The Apple Watch 2 could be thinner, and last for longer before needing a charge
We’re just a few months from the Apple Watch 2, and new rumours are starting to emerge about the screen technology used in Apple’s next wearable. The Apple Watch’s OLED screen is clear, vibrant and one of the best things about the original smartwatch, but new reports suggest Apple is about to ditch it for a Micro LED display.
According to DigiTimes, the new displays will be sourced from a newly Apple-owned company LuxVue technology, and should be ready to ship by the second half of 2017. And the reason for the swap? According to those close to Apple, the move comes down to battery life. Although the screens are more expensive to make at the moment, Micro LEDs tend to have a longer battery life than OLED screens – and they’re thinner, too.
What is the Apple Watch 2?
If there’s one thing Apple products are good at, it’s making an entrance – and that’s exactly what happened with the original Apple Watch. It wasn’t the first smartwatch on the market, and came after several releases from the likes of Samsung, Sony and others – but it was well worth the wait. The Apple Watch 2 will need to be even better though, and appeal to the general public – not just early-adopters and Apple fans. There’s an outside chance the Apple Watch 2 will appear in Apple’s WWDC 2016 event later tonight, but what can expect from it?
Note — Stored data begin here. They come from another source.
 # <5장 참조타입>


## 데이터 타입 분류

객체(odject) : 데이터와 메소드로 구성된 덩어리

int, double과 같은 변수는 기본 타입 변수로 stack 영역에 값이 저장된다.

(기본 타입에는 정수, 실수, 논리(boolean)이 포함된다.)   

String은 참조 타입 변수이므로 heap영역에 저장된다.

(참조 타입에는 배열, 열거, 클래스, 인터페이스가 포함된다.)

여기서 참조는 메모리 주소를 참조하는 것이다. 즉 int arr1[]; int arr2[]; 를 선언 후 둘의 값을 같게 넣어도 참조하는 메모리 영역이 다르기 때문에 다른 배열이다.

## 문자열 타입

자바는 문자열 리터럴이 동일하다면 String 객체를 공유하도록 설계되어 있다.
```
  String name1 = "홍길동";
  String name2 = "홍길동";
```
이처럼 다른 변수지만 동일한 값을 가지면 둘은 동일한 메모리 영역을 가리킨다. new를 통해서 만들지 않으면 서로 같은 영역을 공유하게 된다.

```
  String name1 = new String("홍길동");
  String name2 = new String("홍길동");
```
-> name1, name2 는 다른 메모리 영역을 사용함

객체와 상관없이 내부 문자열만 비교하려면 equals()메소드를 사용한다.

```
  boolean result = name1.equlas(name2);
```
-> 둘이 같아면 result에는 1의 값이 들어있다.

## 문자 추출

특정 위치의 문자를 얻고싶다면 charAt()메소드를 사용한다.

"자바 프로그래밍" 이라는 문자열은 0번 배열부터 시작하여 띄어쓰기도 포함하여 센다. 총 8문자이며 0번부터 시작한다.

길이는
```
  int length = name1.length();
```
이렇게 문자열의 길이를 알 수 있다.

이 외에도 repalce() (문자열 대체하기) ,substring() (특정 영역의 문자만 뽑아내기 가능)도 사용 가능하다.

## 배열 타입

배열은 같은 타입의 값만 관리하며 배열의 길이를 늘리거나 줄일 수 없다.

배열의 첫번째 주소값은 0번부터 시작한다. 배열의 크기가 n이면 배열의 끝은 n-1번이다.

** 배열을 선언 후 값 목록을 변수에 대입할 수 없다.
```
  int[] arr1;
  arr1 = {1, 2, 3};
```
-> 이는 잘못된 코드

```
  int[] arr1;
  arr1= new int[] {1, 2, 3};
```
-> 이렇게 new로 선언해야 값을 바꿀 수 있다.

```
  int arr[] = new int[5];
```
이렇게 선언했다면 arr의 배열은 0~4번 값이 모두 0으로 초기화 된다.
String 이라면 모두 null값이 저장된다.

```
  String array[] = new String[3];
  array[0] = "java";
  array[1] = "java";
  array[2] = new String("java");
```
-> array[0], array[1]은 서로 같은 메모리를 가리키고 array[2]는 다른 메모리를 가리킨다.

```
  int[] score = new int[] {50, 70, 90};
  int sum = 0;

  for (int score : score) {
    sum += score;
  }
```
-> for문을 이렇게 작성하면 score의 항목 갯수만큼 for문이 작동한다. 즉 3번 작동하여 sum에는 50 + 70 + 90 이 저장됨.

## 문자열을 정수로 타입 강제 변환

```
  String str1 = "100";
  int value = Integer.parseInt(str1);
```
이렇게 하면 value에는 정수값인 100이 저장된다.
Here are 7 things we pretty much know about the Apple Watch 2 ahead of its release date.
7 things to expect from the Apple Watch 2
1. Tim Cook says the Apple Watch 2 will provide health warnings
The Apple Watch 2 will probably keep track of your stats even more than the previous Apple Watch, and it looks like Apple wants to use that information for good. According to report by Business Insider, Apple is on the lookout for an experienced lawyer specialising in health privacy regulations. Why? Because the Apple Watch 2 may alert users to possible health-risks way ahead of time. At the recent Startup Fest Europe in Amsterdam, Apple boss Tim Cook said the feature would work much like a car warning system.
2. The Apple Watch 2 will have a wider range of prices
Apple may offer more choices for consumers when it launches the Apple Watch 2. It wants to fill the huge price gap between the most expensive 42mm Watch at £949 and the 42mm Watch Edition at £9,500 with a selection of mid-range variations. Each version of the Apple Watch features the same internal hardware, so it’s likely the new models will use different, more premium cases and strap materials.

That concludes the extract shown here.